By now, we are more than familiar with proclamations of wasteful government spending; Republicans have been on the drumbeat about the size of the federal budget deficit for seemingly forever (actually, since Barack Obama replaced the last Republican president in the White House). But it isn’t just the Republicans who are guilty of this; Democrats, too, including President Obama, have made a premature pivot to deficit reduction, by proposing cuts in a number of social programs funded by the federal government.
This is not a defense of government spending, although cutting spending now just when the economy is beginning to exhibit signs of growth is a mistake (some spending is better than no spending, and, as Keynes famous said, we are all dead in the long run). The inefficiencies of government largesse are many and well-documented. Many government expenditures sound nice in the abstract but are messy to implement in reality. Disability benefits, for example, are theoretically sound; those who have medical conditions making it impossible for them to work should not be left out on their own but be given some sort of assistance by the government. In practice, however, it is difficult to characterize or define a disability. When do normal aches and pains become out of the ordinary? How severe must an injury be for the affected person to be considered unable to work? Ultimately, these are judgment calls of individual actors that cannot be feasibly and effectively regulated by the government. Inevitably, some amount of waste will result.
Cutting government spending in a responsible manner, however, is hard to do. The simple reality is that behind each spending program is a constituency that benefits from the spending, and will fight to keep it. That translates to a real impact at the ballot box, as affected voters are more likely to be passionate about the particular issue, even as the majority of voters dispense with the time and effort to educate themselves and make informed political decisions on such niche issues. The result is that a small minority can have an outsized and disproportionate influence on securing government funding for their own vested interests.
In a sense, then, the Republican Party’s focus on cutting spending is a good one, and indeed, in the abstract, a majority of the public agrees; this forms the basis for the frequent Republican claim that most Americans support their spending cut agenda. The problem, however, is that Republicans are not behind all spending cuts; rather, they support only the cuts that fit their own ideology and objectives. They’re fiercely protective of military spending and rural air traffic controllers, for example, but are eager to cut discretionary spending on unemployment insurance and education that disproportionately affect minorities and the poor – in other words, Democratic constituencies. Similarly, the party of no tax increases quietly supported letting the payroll tax cut and various tax credits from the stimulus expire during the fiscal cliff negotiations. To be fair, Democrats are guilty too of protecting their own priorities in the budget, but they do not present themselves as the party of small government and an ideological purity. In other words, are the absolutist Republicans not so absolutist after all?

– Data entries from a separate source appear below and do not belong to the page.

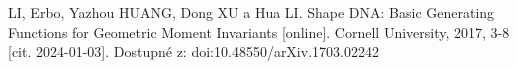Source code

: \begin{thebibliography}{99}
		LI, Erbo, Yazhou HUANG, Dong XU a Hua LI. Shape DNA: Basic Generating Functions for Geometric Moment Invariants [online]. Cornell University, 2017, 3-8 [cit. 2024-01-03]. Dostupné z: doi:10.48550/arXiv.1703.02242
%  
%  
%  
%  
%  
%  
%  
%  
%  
\end{thebibliography}


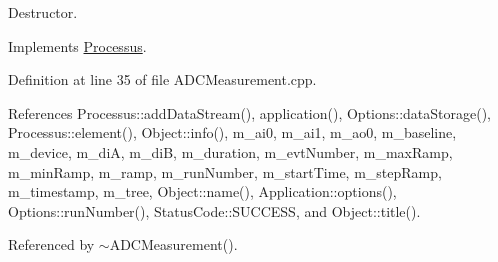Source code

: Destructor. 



Implements \hyperlink{classProcessus_aee88ad7b77ae7319cf8b128e9dd2ea11}{Processus}.



Definition at line 35 of file A\+D\+C\+Measurement.\+cpp.



References Processus\+::add\+Data\+Stream(), application(), Options\+::data\+Storage(), Processus\+::element(), Object\+::info(), m\+\_\+ai0, m\+\_\+ai1, m\+\_\+ao0, m\+\_\+baseline, m\+\_\+device, m\+\_\+diA, m\+\_\+diB, m\+\_\+duration, m\+\_\+evt\+Number, m\+\_\+max\+Ramp, m\+\_\+min\+Ramp, m\+\_\+ramp, m\+\_\+run\+Number, m\+\_\+start\+Time, m\+\_\+step\+Ramp, m\+\_\+timestamp, m\+\_\+tree, Object\+::name(), Application\+::options(), Options\+::run\+Number(), Status\+Code\+::\+S\+U\+C\+C\+E\+SS, and Object\+::title().



Referenced by $\sim$\+A\+D\+C\+Measurement().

There are many things wrong with the sequester, but in one respect, at least – actually cutting spending – it does its job. The sequester shields the most important drivers of our long term debt, entitlement spending, but it does cut both discretionary and military spending. Because it cuts indiscriminately – an arbitrary percentage across all spending programs – it forces actual cuts to be made to programs that previously would never have been cut because they were Democratic priorities, or Republican ones. A single senator or a small group of representatives, for example, could block or delay legislation over a single spending program that, while inconsequential compared to the size of the whole bill, was important to that member’s constituency. Is it right that these useful cuts must be accompanied by damaging other vital government functions like education or disaster relief? Theoretically, no, but in practice, such is the price of actually enacting impactful change in today’s Washington.
Alas, even this temporary success cannot last. Already, Congress has voted to change the balance of the sequester’s cuts to spare some programs and further slash others. Some of these proposed changes are warranted and necessary to protect vital programs; many are not. If there’s one thing we learn from the budget battles of the last few years it is that cutting spending, while nice in the abstract, is in fact messy and complicated.